● EXERCISE DETAILS
Look in the material below for the line with "[ ] - VALID_simple_map.cub" and the line with "现在很多人都喜欢在线上进行充值，因为这种方式既方便又快捷。以下是具体的操作步骤：", then set down exactly those two lines and all lines between, nothing more.
[DATA EXTRACT Boundary: Start]
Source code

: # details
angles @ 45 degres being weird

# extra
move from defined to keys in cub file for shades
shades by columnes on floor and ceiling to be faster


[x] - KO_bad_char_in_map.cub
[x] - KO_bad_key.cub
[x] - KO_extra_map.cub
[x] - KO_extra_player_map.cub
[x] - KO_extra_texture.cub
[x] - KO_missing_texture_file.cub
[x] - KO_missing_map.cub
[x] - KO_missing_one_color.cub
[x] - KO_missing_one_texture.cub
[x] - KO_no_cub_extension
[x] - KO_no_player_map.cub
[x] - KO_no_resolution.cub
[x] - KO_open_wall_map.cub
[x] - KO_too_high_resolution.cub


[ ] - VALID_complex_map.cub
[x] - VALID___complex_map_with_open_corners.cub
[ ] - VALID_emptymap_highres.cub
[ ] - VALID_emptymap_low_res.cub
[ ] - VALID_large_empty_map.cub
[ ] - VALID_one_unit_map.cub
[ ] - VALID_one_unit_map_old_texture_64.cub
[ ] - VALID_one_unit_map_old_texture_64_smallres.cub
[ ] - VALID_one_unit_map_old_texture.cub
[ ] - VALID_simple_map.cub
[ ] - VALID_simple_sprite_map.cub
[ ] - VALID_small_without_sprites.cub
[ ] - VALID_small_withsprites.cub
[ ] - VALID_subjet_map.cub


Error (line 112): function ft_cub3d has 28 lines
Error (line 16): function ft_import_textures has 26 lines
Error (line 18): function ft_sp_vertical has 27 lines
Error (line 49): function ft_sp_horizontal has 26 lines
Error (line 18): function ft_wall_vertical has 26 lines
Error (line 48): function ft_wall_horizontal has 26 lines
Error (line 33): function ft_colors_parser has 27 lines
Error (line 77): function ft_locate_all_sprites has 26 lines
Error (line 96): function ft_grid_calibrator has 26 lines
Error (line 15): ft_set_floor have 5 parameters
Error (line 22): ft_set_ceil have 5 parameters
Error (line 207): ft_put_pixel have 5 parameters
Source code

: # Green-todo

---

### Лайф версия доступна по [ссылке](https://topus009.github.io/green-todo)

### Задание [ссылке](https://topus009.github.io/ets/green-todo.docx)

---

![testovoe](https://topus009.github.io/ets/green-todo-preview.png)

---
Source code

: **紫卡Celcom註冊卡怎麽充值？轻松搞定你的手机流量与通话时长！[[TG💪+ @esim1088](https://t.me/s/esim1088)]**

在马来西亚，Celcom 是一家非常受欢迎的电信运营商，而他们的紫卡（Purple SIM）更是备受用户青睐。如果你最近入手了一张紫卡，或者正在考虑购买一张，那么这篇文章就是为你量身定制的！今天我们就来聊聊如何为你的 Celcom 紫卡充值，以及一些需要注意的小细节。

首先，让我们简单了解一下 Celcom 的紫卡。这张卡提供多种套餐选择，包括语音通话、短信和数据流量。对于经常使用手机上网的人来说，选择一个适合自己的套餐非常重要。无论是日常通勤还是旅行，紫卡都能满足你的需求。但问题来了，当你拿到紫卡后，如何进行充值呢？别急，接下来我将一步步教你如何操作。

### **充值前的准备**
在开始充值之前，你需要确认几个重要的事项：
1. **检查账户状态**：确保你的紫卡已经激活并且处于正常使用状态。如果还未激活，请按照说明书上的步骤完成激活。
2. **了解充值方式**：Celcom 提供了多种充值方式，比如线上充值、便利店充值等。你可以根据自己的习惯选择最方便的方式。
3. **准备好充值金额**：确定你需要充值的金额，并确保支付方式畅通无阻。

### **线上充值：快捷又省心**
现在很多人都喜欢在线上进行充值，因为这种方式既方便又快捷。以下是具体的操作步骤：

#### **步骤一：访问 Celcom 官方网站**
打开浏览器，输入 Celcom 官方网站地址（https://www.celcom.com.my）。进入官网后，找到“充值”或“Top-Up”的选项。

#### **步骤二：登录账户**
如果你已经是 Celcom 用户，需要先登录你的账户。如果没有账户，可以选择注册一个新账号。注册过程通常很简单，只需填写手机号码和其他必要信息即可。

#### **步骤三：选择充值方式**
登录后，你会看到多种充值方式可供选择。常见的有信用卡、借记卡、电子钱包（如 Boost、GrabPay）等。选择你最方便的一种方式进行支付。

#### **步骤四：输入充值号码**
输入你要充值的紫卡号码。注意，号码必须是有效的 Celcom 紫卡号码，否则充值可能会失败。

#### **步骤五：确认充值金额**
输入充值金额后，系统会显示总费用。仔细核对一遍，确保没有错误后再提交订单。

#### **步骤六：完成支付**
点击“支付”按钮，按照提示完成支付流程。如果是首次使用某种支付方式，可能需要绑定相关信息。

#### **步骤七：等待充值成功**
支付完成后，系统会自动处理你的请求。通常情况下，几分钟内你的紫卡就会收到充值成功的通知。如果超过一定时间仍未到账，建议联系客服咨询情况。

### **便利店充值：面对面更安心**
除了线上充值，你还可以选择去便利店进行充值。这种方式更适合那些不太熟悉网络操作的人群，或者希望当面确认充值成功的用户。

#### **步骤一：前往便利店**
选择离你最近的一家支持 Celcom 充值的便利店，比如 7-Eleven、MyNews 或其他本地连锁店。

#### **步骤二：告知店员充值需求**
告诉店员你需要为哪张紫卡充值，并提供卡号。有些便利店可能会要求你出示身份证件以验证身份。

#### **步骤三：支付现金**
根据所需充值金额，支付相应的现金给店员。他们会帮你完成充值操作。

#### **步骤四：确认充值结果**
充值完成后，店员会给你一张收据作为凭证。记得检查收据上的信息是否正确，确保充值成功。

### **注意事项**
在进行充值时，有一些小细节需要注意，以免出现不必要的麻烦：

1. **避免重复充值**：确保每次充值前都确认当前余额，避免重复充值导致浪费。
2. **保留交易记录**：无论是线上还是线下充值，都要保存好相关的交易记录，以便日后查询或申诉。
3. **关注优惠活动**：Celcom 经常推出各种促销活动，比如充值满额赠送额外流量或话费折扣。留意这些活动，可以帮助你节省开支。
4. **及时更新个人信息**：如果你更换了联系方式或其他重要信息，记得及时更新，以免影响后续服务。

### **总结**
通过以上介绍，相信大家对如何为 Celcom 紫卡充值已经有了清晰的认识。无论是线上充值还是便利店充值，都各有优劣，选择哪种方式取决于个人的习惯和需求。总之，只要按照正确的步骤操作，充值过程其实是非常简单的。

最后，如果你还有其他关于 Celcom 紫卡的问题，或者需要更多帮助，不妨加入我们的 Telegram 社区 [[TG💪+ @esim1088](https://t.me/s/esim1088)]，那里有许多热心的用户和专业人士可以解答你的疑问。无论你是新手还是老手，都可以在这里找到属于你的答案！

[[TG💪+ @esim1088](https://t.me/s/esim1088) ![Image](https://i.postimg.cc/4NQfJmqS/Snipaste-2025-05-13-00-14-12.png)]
[DATA EXTRACT Boundary: End]
● ANSWER TO THIS TASK
[ ] - VALID_simple_map.cub
[ ] - VALID_simple_sprite_map.cub
[ ] - VALID_small_without_sprites.cub
[ ] - VALID_small_withsprites.cub
[ ] - VALID_subjet_map.cub


Error (line 112): function ft_cub3d has 28 lines
Error (line 16): function ft_import_textures has 26 lines
Error (line 18): function ft_sp_vertical has 27 lines
Error (line 49): function ft_sp_horizontal has 26 lines
Error (line 18): function ft_wall_vertical has 26 lines
Error (line 48): function ft_wall_horizontal has 26 lines
Error (line 33): function ft_colors_parser has 27 lines
Error (line 77): function ft_locate_all_sprites has 26 lines
Error (line 96): function ft_grid_calibrator has 26 lines
Error (line 15): ft_set_floor have 5 parameters
Error (line 22): ft_set_ceil have 5 parameters
Error (line 207): ft_put_pixel have 5 parameters
Source code

: # Green-todo

---

### Лайф версия доступна по [ссылке](https://topus009.github.io/green-todo)

### Задание [ссылке](https://topus009.github.io/ets/green-todo.docx)

---

![testovoe](https://topus009.github.io/ets/green-todo-preview.png)

---
Source code

: **紫卡Celcom註冊卡怎麽充值？轻松搞定你的手机流量与通话时长！[[TG💪+ @esim1088](https://t.me/s/esim1088)]**

在马来西亚，Celcom 是一家非常受欢迎的电信运营商，而他们的紫卡（Purple SIM）更是备受用户青睐。如果你最近入手了一张紫卡，或者正在考虑购买一张，那么这篇文章就是为你量身定制的！今天我们就来聊聊如何为你的 Celcom 紫卡充值，以及一些需要注意的小细节。

首先，让我们简单了解一下 Celcom 的紫卡。这张卡提供多种套餐选择，包括语音通话、短信和数据流量。对于经常使用手机上网的人来说，选择一个适合自己的套餐非常重要。无论是日常通勤还是旅行，紫卡都能满足你的需求。但问题来了，当你拿到紫卡后，如何进行充值呢？别急，接下来我将一步步教你如何操作。

### **充值前的准备**
在开始充值之前，你需要确认几个重要的事项：
1. **检查账户状态**：确保你的紫卡已经激活并且处于正常使用状态。如果还未激活，请按照说明书上的步骤完成激活。
2. **了解充值方式**：Celcom 提供了多种充值方式，比如线上充值、便利店充值等。你可以根据自己的习惯选择最方便的方式。
3. **准备好充值金额**：确定你需要充值的金额，并确保支付方式畅通无阻。

### **线上充值：快捷又省心**
现在很多人都喜欢在线上进行充值，因为这种方式既方便又快捷。以下是具体的操作步骤：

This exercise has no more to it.